*Stored records*.
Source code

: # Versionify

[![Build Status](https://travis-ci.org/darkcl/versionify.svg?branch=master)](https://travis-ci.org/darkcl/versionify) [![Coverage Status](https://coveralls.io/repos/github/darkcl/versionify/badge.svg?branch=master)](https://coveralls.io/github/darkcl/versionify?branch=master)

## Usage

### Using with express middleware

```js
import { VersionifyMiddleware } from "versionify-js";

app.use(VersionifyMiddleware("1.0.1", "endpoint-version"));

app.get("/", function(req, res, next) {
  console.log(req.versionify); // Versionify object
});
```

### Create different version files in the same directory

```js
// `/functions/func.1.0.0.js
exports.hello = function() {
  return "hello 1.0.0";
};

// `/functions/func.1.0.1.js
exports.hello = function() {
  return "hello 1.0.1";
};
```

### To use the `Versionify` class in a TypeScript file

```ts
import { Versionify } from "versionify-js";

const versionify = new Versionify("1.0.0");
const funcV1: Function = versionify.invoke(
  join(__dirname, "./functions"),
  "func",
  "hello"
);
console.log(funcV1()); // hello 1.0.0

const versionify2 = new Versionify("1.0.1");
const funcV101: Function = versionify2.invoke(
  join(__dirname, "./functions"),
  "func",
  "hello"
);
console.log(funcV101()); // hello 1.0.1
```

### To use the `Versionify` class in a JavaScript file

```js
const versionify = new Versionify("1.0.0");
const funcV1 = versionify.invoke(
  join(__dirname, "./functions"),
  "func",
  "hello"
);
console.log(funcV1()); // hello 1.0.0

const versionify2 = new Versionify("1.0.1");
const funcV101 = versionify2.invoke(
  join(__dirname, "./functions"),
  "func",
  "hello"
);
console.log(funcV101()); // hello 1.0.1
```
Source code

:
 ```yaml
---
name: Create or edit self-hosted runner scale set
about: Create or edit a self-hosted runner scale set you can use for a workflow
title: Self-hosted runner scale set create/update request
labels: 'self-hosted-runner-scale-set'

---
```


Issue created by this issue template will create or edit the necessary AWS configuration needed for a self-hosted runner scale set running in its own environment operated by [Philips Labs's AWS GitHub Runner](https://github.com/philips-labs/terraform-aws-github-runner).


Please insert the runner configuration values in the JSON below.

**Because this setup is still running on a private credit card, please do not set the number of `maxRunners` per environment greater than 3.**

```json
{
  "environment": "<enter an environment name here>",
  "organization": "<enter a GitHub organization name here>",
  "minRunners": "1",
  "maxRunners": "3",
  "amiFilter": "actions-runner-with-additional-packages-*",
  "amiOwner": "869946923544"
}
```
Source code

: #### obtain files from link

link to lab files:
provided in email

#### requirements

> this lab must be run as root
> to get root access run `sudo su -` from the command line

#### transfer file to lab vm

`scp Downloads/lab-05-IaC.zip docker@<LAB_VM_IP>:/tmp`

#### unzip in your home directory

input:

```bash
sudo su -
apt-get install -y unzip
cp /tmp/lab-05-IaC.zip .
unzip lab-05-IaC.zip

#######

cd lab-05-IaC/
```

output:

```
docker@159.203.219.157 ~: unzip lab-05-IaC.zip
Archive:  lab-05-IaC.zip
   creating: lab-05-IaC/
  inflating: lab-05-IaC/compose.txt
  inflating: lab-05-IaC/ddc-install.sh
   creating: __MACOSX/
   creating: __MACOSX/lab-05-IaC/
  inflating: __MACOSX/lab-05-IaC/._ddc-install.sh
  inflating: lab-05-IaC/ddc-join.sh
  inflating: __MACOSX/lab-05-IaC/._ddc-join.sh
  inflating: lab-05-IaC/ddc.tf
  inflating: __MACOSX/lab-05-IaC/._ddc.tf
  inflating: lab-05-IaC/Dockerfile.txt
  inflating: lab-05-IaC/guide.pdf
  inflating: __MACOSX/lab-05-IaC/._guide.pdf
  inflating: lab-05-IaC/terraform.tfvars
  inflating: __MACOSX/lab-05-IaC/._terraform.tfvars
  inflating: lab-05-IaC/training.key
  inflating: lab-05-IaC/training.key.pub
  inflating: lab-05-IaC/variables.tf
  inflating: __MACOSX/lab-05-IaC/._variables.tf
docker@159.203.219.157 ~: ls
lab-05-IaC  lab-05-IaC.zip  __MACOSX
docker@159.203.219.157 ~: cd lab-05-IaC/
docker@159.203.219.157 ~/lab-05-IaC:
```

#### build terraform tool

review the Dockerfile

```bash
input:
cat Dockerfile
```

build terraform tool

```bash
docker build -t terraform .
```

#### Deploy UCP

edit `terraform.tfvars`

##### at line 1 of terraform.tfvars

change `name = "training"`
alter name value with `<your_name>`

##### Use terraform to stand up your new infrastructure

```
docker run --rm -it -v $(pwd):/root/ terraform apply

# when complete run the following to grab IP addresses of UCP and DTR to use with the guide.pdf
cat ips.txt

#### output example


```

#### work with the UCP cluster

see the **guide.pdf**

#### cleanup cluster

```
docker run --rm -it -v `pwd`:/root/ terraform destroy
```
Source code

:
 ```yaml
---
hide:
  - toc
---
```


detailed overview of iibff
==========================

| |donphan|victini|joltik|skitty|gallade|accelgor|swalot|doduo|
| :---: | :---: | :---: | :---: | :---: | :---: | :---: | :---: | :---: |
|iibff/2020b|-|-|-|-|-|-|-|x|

*Task details*. How many lines of the entries above hold the string "install"? Reply with the number alone.

*Answer to this task*. 3